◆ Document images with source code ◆

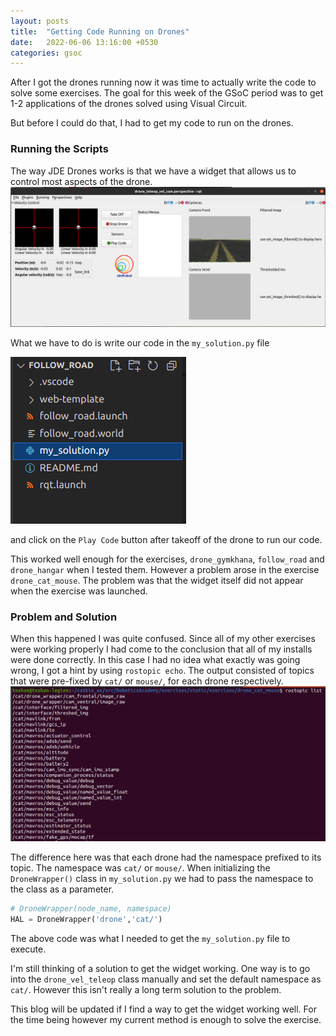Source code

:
 ```yaml
---
layout: posts
title:  "Getting Code Running on Drones"
date:   2022-06-06 13:16:00 +0530
categories: gsoc
---
```


After I got the drones running now it was time to actually write the code to solve some exercises. The goal for this week of the GSoC
period was to get 1-2 applications of the drones solved using Visual Circuit.

But before I could do that, I had to get my code to run on the drones.

### Running the Scripts

The way JDE Drones works is that we have a widget that allows us to control most aspects of the drone. ![Drones Widget](/docs/assets/drones-widget.png)

What we have to do is write our code in the `my_solution.py` file 

![Example of file structure](/docs/assets/my_solution_file.png)

and click on the `Play Code` button after takeoff of the drone to run our code.

This worked well enough for the exercises, `drone_gymkhana`, `follow_road` and `drone_hangar` when I tested them. However a problem arose in the exercise `drone_cat_mouse`. The problem was that the widget itself did not appear when the exercise was launched.

### Problem and Solution

When this happened I was quite confused. Since all of my other exercises were working properly I had come to the conclusion that all of my installs were done correctly. In this case I had no idea what exactly was going wrong, I got a hint by using `rostopic echo`. The output consisted of topics that were pre-fixed by `cat/` or `mouse/`, for each drone respectively. ![Rostopic output](/docs/assets/cat_mouse_rostopic_list.png)

The difference here was that each drone had the namespace prefixed to its topic. The namespace was `cat/` or `mouse/`. When initializing the `DroneWrapper()` class in `my_solution.py` we had to pass the namespace to the class as a parameter.

```python
# DroneWrapper(node_name, namespace)
HAL = DroneWrapper('drone','cat/') 
```
The above code was what I needed to get the `my_solution.py` file to execute. 

I'm still thinking of a solution to get the widget working. One way is to go into the `drone_vel_teleop` class manually and set the default namespace as `cat/`. However this isn't really a long term solution to the problem.

This blog will be updated if I find a way to get the widget working well. For the time being however my current method is enough to solve the exercise.

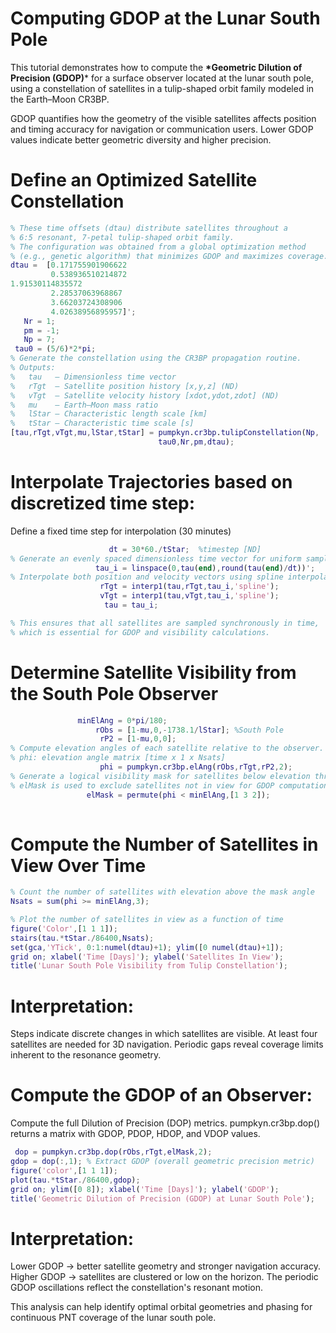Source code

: 
# Computing GDOP at the Lunar South Pole

This tutorial demonstrates how to compute the **\*Geometric Dilution of Precision (GDOP)**\* for a surface observer located at the lunar south pole, using a constellation of satellites in a tulip\-shaped orbit family modeled in the Earth–Moon CR3BP.


GDOP quantifies how the geometry of the visible satellites affects position and timing accuracy for navigation or communication users. Lower GDOP values indicate better geometric diversity and higher precision.

# Define an Optimized Satellite Constellation
```matlab
% These time offsets (dtau) distribute satellites throughout a 
% 6:5 resonant, 7-petal tulip-shaped orbit family.
% The configuration was obtained from a global optimization method
% (e.g., genetic algorithm) that minimizes GDOP and maximizes coverage.
dtau =  [0.171755901906622
         0.538936510214872
1.91530114835572
         2.28537063968867
         3.66203724308906
         4.02638956895957]';
   Nr = 1;
   pm = -1;
   Np = 7;
 tau0 = (5/6)*2*pi;
% Generate the constellation using the CR3BP propagation routine.
% Outputs:
%   tau   – Dimensionless time vector
%   rTgt  – Satellite position history [x,y,z] (ND)
%   vTgt  – Satellite velocity history [xdot,ydot,zdot] (ND)
%   mu    – Earth–Moon mass ratio
%   lStar – Characteristic length scale [km]
%   tStar – Characteristic time scale [s]
[tau,rTgt,vTgt,mu,lStar,tStar] = pumpkyn.cr3bp.tulipConstellation(Np, ...
                                 tau0,Nr,pm,dtau);
```
# Interpolate Trajectories based on discretized time step:

Define a fixed time step for interpolation (30 minutes)

```matlab
                      dt = 30*60./tStar;  %timestep [ND]
% Generate an evenly spaced dimensionless time vector for uniform sampling
                   tau_i = linspace(0,tau(end),round(tau(end)/dt))';
% Interpolate both position and velocity vectors using spline interpolation
                    rTgt = interp1(tau,rTgt,tau_i,'spline');
                    vTgt = interp1(tau,vTgt,tau_i,'spline');
                     tau = tau_i;

% This ensures that all satellites are sampled synchronously in time,
% which is essential for GDOP and visibility calculations.
```
# Determine Satellite Visibility from the South Pole Observer
```matlab
               minElAng = 0*pi/180;
                   rObs = [1-mu,0,-1738.1/lStar]; %South Pole
                    rP2 = [1-mu,0,0];
% Compute elevation angles of each satellite relative to the observer.
% phi: elevation angle matrix [time x 1 x Nsats]
                    phi = pumpkyn.cr3bp.elAng(rObs,rTgt,rP2,2);
% Generate a logical visibility mask for satellites below elevation threshold.
% elMask is used to exclude satellites not in view for GDOP computation.
                 elMask = permute(phi < minElAng,[1 3 2]);
                    
```
# Compute the Number of Satellites in View Over Time
```matlab
% Count the number of satellites with elevation above the mask angle
Nsats = sum(phi >= minElAng,3);

% Plot the number of satellites in view as a function of time
figure('Color',[1 1 1]);
stairs(tau.*tStar./86400,Nsats);
set(gca,'YTick', 0:1:numel(dtau)+1); ylim([0 numel(dtau)+1]);
grid on; xlabel('Time [Days]'); ylabel('Satellites In View');
title('Lunar South Pole Visibility from Tulip Constellation');
```
# Interpretation:

Steps indicate discrete changes in which satellites are visible. At least four satellites are needed for 3D navigation. Periodic gaps reveal coverage limits inherent to the resonance geometry.

# Compute the GDOP of an Observer:

Compute the full Dilution of Precision (DOP) metrics. pumpkyn.cr3bp.dop() returns a matrix with GDOP, PDOP, HDOP, and VDOP values.

```matlab
 dop = pumpkyn.cr3bp.dop(rObs,rTgt,elMask,2);
gdop = dop(:,1); % Extract GDOP (overall geometric precision metric)
figure('color',[1 1 1]);
plot(tau.*tStar./86400,gdop);
grid on; ylim([0 8]); xlabel('Time [Days]'); ylabel('GDOP'); 
title('Geometric Dilution of Precision (GDOP) at Lunar South Pole');
```
# Interpretation:

Lower GDOP → better satellite geometry and stronger navigation accuracy. Higher GDOP → satellites are clustered or low on the horizon. The periodic GDOP oscillations reflect the constellation's resonant motion.


This analysis can help identify optimal orbital geometries and phasing for continuous PNT coverage of the lunar south pole.

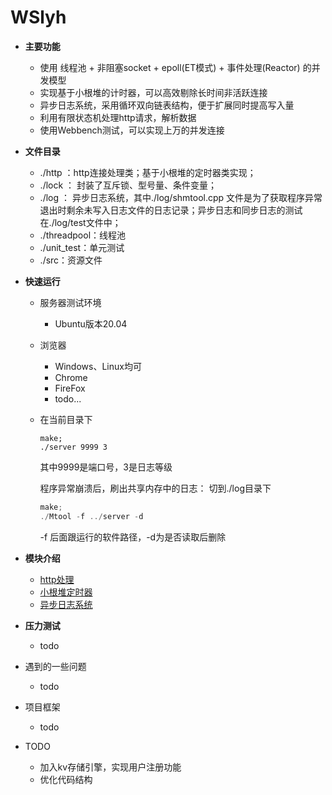 # WSlyh
- **主要功能**
    - 使用 线程池 + 非阻塞socket + epoll(ET模式) + 事件处理(Reactor) 的并发模型
    - 实现基于小根堆的计时器，可以高效剔除长时间非活跃连接
    - 异步日志系统，采用循环双向链表结构，便于扩展同时提高写入量
    - 利用有限状态机处理http请求，解析数据
    - 使用Webbench测试，可以实现上万的并发连接

- **文件目录**
    - ./http ：http连接处理类；基于小根堆的定时器类实现；
    - ./lock ： 封装了互斥锁、型号量、条件变量；
    - ./log ： 异步日志系统，其中./log/shmtool.cpp 文件是为了获取程序异常退出时剩余未写入日志文件的日志记录；异步日志和同步日志的测试在./log/test文件中；
    - ./threadpool：线程池
    - ./unit_test：单元测试
    - ./src：资源文件


- **快速运行**
    - 服务器测试环境  
        - Ubuntu版本20.04
    - 浏览器
        - Windows、Linux均可
        - Chrome
        - FireFox
        - todo...
    - 在当前目录下
        ```C++;
        make;
        ./server 9999 3
        ```
        其中9999是端口号，3是日志等级

        程序异常崩溃后，刷出共享内存中的日志：
        切到./log目录下
        ```C++
        make;
        ./Mtool -f ../server -d
        ```
        -f 后面跟运行的软件路径，-d为是否读取后删除


- **模块介绍**
    - [http处理](https://github.com/hustlyhang/WSlyh/blob/master/http/README.md)
    - [小根堆定时器](https://github.com/hustlyhang/WSlyh/blob/master/http/README.md)
    - [异步日志系统](https://github.com/hustlyhang/WSlyh/blob/master/log/README.md)


- **压力测试**
    - todo

- 遇到的一些问题  
    - todo

- 项目框架
    - todo

- TODO
    - 加入kv存储引擎，实现用户注册功能
    - 优化代码结构
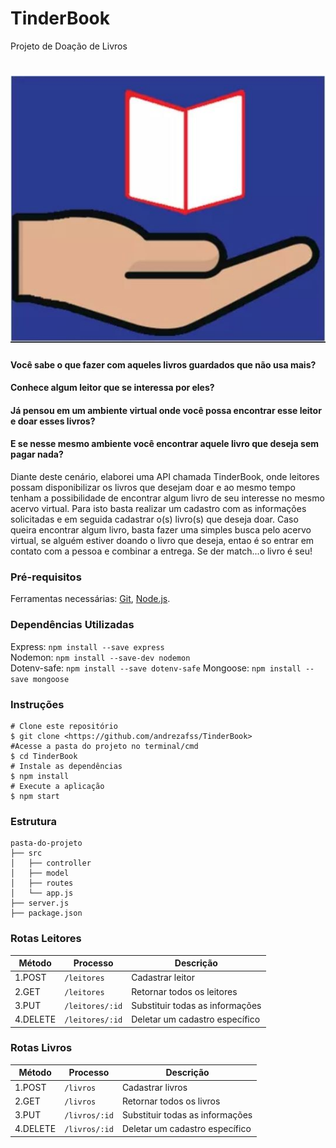 # TinderBook
Projeto de Doação de Livros
<h1 align="center">
<img src="img.jpeg">
</h1>

#### Você sabe o que fazer com aqueles livros guardados que não usa mais?

#### Conhece algum leitor que se interessa por eles? 

#### Já pensou em um ambiente virtual onde você possa encontrar esse leitor e doar esses livros?

#### E se nesse mesmo ambiente você encontrar aquele livro que deseja sem pagar nada?

<P> Diante deste cenário, elaborei uma API chamada TinderBook, onde leitores possam disponibilizar os livros que desejam doar e ao mesmo tempo tenham a possibilidade de encontrar algum livro de seu interesse no mesmo acervo virtual. Para isto basta realizar um cadastro com as informações solicitadas e em seguida cadastrar o(s) livro(s) que deseja doar. Caso queira encontrar algum livro, basta fazer uma simples busca pelo acervo virtual, se alguém estiver doando o livro que deseja, entao é so entrar em contato com a pessoa e combinar a entrega. Se der match...o livro é seu! </P> 

### Pré-requisitos

Ferramentas necessárias:
[Git](https://git-scm.com/), [Node.js](https://nodejs.org/pt-br/). 

### Dependências Utilizadas

Express: ```npm install --save express```    
Nodemon: ```npm install --save-dev nodemon```  	  
Dotenv-safe: ```npm install --save dotenv-safe```
Mongoose: ```npm install --save mongoose``` 

### Instruções
```
# Clone este repositório	
$ git clone <https://github.com/andrezafss/TinderBook>	
#Acesse a pasta do projeto no terminal/cmd	
$ cd TinderBook
# Instale as dependências	
$ npm install	
# Execute a aplicação	
$ npm start	
```
### Estrutura 
```
pasta-do-projeto	
├── src	
│   ├── controller	
│   ├── model	   
│   ├── routes	   
│   └── app.js	
├── server.js	
├── package.json
```

### Rotas Leitores ###

| Método       | Processo               | Descrição                          |
| ---------    | ---------------------- | ---------------------------------- |
| 1.POST       | `/leitores`            | Cadastrar leitor                   |
| 2.GET        | `/leitores`            | Retornar todos os leitores         |
| 3.PUT        | `/leitores/:id`        | Substituir todas as informações    |
| 4.DELETE     | `/leitores/:id`        | Deletar um cadastro específico     |


### Rotas Livros ###

| Método       | Processo               | Descrição                          |
| ---------    | ---------------------- | ---------------------------------- |
| 1.POST       | `/livros  `            | Cadastrar livros                   |
| 2.GET        | `/livros`              | Retornar todos os livros           |
| 3.PUT        | `/livros/:id`          | Substituir todas as informações    |
| 4.DELETE     | `/livros/:id`          | Deletar um cadastro específico     |






	








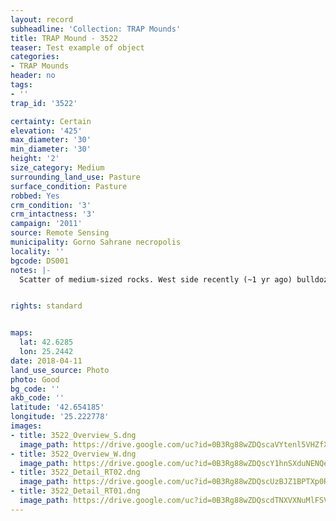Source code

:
 ```yaml
---
layout: record
subheadline: 'Collection: TRAP Mounds'
title: TRAP Mound - 3522
teaser: Test example of object
categories:
- TRAP Mounds
header: no
tags:
- ''
trap_id: '3522'

certainty: Certain
elevation: '425'
max_diameter: '30'
min_diameter: '30'
height: '2'
size_category: Medium
surrounding_land_use: Pasture
surface_condition: Pasture
robbed: Yes
crm_condition: '3'
crm_intactness: '3'
campaign: '2011'
source: Remote Sensing
municipality: Gorno Sahrane necropolis
locality: ''
bgcode: DS001
notes: |-
  Scatter of medium-sized rocks. West side recently (~1 yr ago) bulldozed. Large hole filled with rubbish on N side and some old robbers' trench's. Urgent conservation recommended.


rights: standard


maps:
  lat: 42.6285
  lon: 25.2442
date: 2018-04-11
land_use_source: Photo
photo: Good
bg_code: ''
akb_code: ''
latitude: '42.654185'
longitude: '25.222778'
images:
- title: 3522_Overview_S.dng
  image_path: https://drive.google.com/uc?id=0B3Rg88wZDQscaVYtenl5VHZfXzg
- title: 3522_Overview_W.dng
  image_path: https://drive.google.com/uc?id=0B3Rg88wZDQscY1hnSXduNENQeFU
- title: 3522_Detail_RT02.dng
  image_path: https://drive.google.com/uc?id=0B3Rg88wZDQscUzBJZ1BPTXp0RU0
- title: 3522_Detail_RT01.dng
  image_path: https://drive.google.com/uc?id=0B3Rg88wZDQscdTNXVXNuMlFSVm8
---
```


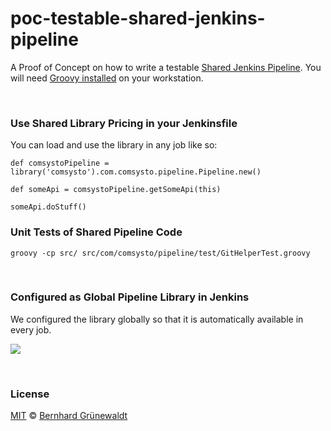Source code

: # poc-testable-shared-jenkins-pipeline

A Proof of Concept on how to write a testable [Shared Jenkins Pipeline](https://jenkins.io/doc/book/pipeline/shared-libraries/).
You will need [Groovy installed](http://groovy-lang.org/install.html) on your workstation.

&nbsp;

### Use Shared Library Pricing in your Jenkinsfile

You can load and use the library in any job like so:

```
def comsystoPipeline = library('comsysto').com.comsysto.pipeline.Pipeline.new()

def someApi = comsystoPipeline.getSomeApi(this)

someApi.doStuff()
```

### Unit Tests of Shared Pipeline Code

```
groovy -cp src/ src/com/comsysto/pipeline/test/GitHelperTest.groovy
```


&nbsp;

### Configured as Global Pipeline Library in Jenkins

We configured the library globally so that it is automatically available in every job.

![](./doc/configured-as-global-library.png)


&nbsp;

### License

[MIT](./LICENSE) © [Bernhard Grünewaldt](https://github.com/clouless)
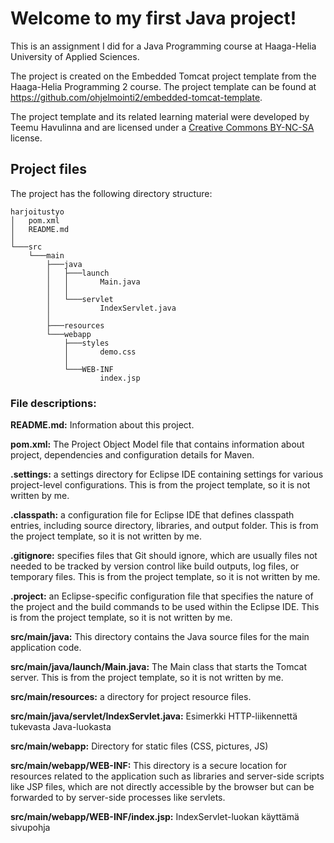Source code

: # Welcome to my first Java project!

This is an assignment I did for a Java Programming course at Haaga-Helia University of Applied Sciences.

The project is created on the Embedded Tomcat project template from the Haaga-Helia Programming 2 course. The project template can be found at https://github.com/ohjelmointi2/embedded-tomcat-template.

The project template and its related learning material were developed by Teemu Havulinna and are licensed under a [Creative Commons BY-NC-SA](https://creativecommons.org/licenses/by-nc-sa/4.0/) license.


## Project files

The project has the following directory structure:

```tree
harjoitustyo
│   pom.xml
│   README.md
│
└───src
    └───main
        ├───java
        │   ├───launch
        │   │       Main.java
        │   │
        │   └───servlet
        │           IndexServlet.java
        │
        ├───resources
        └───webapp
            ├───styles
            │       demo.css
            │
            └───WEB-INF
                    index.jsp

```

### File descriptions:

**README.md:** Information about this project.

**pom.xml:** The Project Object Model file that contains information about project, dependencies and configuration details for Maven.

**.settings:** a settings directory for Eclipse IDE containing settings for various project-level configurations. This is from the project template, so it is not written by me.

**.classpath:** a configuration file for Eclipse IDE  that defines classpath entries, including source directory, libraries, and output folder. This is from the project template, so it is not written by me.

**.gitignore:** specifies files that Git should ignore, which are usually files not needed to be tracked by version control like build outputs, log files, or temporary files. This is from the project template, so it is not written by me.

**.project:** an Eclipse-specific configuration file that specifies the nature of the project and the build commands to be used within the Eclipse IDE. This is from the project template, so it is not written by me.

**src/main/java:** This directory contains the Java source files for the main application code.

**src/main/java/launch/Main.java:** The Main class that starts the Tomcat server. This is from the project template, so it is not written by me.

**src/main/resources:** a directory for project resource files.

**src/main/java/servlet/IndexServlet.java:** Esimerkki HTTP-liikennettä tukevasta Java-luokasta

**src/main/webapp:** Directory for static files (CSS, pictures, JS)

**src/main/webapp/WEB-INF:** This directory is a secure location for resources related to the application such as libraries and server-side scripts like JSP files, which are not directly accessible by the browser but can be forwarded to by server-side processes like servlets.

**src/main/webapp/WEB-INF/index.jsp:** IndexServlet-luokan käyttämä sivupohja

◆ Exercise ◆
Search the records above for the string "side". Report each line that has it.

◆ Answer ◆
  Scatter of medium-sized rocks. West side recently (~1 yr ago) bulldozed. Large hole filled with rubbish on N side and some old robbers' trench's. Urgent conservation recommended.
**src/main/webapp/WEB-INF:** This directory is a secure location for resources related to the application such as libraries and server-side scripts like JSP files, which are not directly accessible by the browser but can be forwarded to by server-side processes like servlets.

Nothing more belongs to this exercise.